« Excusez du peu ! », s’est exclamé le président de la Métropole européenne de Lille (MEL), non sans ironie, en dévoilant le budget de 120 millions d’euros par an jusqu’à la fin du mandat (en 2026) pour « consolider notre réseau routier, les ponts, les pistes et les voies cyclables » en introduction du dernier conseil communautaire de l’année.
Vendredi 17 décembre, le programme pluriannuel d’investissements (PPI) voirie était à l’ordre du jour. Ce dernier fixe les objectifs et le budget des opérations à réaliser en matière de voirie, d’espaces publics et d’aménagements cyclables pour la période 2022 à 2026 sur le territoire métropolitain. Au-delà des discussions sur le rapport d’orientation budgétaire (ROB), qui ont lieu chaque année à la même période avant le vote primitif de février, c’était donc l’une des grandes délibérations de la soirée.
Ce PPI 2022-2026 représente 600 millions d’euros de travaux d’ici la fin du mandat actuel, alors qu’il y a eu près d’un milliard d’euros de demandes effectuées par les maires, soit 3 100 opérations. Là encore, il a fallu arbitrer, en fonction des projets jugés prioritaires. « Il y aura comme toujours de l’impatience, de l’insatisfaction mais tout a été retenu, décalé, étalé dans le temps. [...] On ne peut pas réaliser 3 100 opérations la même année, les entreprises ne pourraient pas le faire ! », s’est justifié Damien Castelain.

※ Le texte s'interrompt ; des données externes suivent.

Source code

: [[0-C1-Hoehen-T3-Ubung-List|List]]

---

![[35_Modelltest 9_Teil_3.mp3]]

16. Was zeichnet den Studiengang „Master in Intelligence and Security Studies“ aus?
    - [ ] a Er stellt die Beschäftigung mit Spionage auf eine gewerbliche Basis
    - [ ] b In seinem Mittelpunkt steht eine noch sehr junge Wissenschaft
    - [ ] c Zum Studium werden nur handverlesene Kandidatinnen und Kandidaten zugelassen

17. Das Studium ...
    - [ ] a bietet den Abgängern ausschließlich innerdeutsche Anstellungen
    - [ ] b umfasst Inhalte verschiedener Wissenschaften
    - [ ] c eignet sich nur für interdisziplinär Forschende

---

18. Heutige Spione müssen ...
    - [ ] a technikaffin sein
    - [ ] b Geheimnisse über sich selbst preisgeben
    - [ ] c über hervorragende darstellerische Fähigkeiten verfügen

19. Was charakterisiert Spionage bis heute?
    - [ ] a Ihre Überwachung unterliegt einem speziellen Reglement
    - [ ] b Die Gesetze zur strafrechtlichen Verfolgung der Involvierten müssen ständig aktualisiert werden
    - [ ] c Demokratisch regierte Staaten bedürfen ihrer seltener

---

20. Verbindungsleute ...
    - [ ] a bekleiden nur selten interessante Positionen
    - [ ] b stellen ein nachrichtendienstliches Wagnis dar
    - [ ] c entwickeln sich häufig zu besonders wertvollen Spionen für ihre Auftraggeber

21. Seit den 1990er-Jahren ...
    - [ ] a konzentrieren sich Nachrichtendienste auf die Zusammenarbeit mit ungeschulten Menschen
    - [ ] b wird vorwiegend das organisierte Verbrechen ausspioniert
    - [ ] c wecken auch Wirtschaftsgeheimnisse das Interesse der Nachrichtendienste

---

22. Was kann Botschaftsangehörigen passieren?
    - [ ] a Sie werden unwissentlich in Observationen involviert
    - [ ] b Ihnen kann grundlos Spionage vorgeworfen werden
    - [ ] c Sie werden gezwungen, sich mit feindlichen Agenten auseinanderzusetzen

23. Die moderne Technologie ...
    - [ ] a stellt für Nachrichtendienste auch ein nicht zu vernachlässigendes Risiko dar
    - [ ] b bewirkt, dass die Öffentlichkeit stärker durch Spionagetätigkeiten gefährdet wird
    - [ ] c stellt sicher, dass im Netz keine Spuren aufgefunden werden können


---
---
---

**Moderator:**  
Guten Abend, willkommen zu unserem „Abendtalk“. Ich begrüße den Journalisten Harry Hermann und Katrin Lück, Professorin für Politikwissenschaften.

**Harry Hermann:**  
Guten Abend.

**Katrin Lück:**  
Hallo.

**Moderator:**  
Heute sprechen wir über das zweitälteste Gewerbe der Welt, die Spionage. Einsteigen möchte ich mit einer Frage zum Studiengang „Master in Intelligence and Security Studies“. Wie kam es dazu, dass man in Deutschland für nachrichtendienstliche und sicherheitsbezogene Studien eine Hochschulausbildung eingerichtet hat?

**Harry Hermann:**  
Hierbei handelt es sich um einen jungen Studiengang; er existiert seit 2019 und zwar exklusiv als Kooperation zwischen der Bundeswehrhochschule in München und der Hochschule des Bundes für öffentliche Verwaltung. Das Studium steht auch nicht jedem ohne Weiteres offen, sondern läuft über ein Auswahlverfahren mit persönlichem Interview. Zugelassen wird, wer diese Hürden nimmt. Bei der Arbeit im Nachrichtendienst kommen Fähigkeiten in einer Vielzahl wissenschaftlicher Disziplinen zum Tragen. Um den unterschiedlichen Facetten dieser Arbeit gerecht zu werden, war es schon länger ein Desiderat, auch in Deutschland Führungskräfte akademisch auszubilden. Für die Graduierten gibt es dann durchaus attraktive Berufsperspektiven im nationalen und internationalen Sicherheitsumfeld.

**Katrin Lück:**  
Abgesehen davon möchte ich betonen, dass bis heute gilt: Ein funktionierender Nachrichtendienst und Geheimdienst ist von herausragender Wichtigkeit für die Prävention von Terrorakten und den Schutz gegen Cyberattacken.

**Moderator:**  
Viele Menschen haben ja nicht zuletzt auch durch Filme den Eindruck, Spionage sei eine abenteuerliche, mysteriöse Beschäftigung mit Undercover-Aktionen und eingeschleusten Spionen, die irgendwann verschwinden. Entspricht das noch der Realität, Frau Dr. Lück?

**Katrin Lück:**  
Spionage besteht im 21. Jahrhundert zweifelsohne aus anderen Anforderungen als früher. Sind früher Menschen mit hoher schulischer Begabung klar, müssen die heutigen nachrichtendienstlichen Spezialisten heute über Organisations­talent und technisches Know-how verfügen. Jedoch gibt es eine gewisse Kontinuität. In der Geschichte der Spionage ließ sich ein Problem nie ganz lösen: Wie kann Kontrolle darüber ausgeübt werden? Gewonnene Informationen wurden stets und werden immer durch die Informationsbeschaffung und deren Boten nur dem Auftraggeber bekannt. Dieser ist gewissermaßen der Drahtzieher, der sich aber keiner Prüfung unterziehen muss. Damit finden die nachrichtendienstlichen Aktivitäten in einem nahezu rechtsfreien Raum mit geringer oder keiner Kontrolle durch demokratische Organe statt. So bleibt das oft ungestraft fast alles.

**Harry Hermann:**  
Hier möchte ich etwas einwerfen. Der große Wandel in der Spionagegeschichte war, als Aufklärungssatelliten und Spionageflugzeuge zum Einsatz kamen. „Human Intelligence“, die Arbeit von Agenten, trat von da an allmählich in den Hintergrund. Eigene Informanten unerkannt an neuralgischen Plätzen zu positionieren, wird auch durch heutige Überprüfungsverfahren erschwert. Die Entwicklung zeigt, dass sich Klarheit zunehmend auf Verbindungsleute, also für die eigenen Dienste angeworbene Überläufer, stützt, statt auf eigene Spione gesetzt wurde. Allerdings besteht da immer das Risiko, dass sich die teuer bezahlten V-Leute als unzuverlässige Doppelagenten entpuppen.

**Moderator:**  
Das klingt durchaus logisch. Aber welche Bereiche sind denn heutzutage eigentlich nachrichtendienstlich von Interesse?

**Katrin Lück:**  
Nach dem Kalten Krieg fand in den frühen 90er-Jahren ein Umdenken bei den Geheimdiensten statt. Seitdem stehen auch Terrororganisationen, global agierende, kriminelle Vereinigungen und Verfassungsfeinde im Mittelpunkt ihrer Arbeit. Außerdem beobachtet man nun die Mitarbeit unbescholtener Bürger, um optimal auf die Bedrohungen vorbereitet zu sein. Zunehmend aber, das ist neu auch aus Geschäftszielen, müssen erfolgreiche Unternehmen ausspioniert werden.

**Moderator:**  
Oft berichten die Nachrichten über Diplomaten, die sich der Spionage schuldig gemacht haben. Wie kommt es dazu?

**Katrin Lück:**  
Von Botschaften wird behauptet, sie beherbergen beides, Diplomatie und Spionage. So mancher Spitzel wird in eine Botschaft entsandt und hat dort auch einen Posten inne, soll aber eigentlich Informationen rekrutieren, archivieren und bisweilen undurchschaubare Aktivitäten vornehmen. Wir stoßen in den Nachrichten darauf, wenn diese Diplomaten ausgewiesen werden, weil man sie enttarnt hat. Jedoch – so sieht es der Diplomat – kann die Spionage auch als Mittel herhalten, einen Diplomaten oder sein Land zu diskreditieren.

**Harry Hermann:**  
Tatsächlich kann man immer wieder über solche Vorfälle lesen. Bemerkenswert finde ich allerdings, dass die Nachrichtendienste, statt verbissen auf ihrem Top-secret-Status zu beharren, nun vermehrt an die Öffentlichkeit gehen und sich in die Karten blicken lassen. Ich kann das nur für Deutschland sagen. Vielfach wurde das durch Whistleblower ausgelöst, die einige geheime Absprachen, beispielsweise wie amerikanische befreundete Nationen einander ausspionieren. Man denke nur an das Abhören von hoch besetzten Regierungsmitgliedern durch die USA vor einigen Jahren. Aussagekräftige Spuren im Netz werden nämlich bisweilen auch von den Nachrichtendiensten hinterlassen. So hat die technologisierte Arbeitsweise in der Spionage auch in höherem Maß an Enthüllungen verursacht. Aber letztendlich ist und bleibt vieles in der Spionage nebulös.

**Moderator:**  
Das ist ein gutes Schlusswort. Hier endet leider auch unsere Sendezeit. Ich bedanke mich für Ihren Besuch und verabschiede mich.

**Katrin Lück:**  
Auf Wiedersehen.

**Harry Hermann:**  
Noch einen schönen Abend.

Contribuer au changement des mobilités
Bernard Gérard, maire de Marcq-en-Barœul et vice-président en charge de la délégation voirie, a exposé les principales obligations de ce PPI. En premier lieu, entretenir un patrimoine métropolitain conséquent, puisqu’il comprend 3 650 kilomètres de chaussée, 9,5 millions de mètres carrés de trottoirs et de places, 660 ouvrages d’art, 900 carrefours à feux… Autre objectif d’envergure auquel peut répondre un plan de voirie ambitieux : « contribuer au changement des mobilités dans la métropole ». Enfin, il s’agit d’accompagner la transformation de l’espace public. « On réalise aujourd’hui des voiries comme on ne le faisait pas avant, a-t-il expliqué. C’est donc aussi se projeter dans une vision nouvelle et d’avenir. »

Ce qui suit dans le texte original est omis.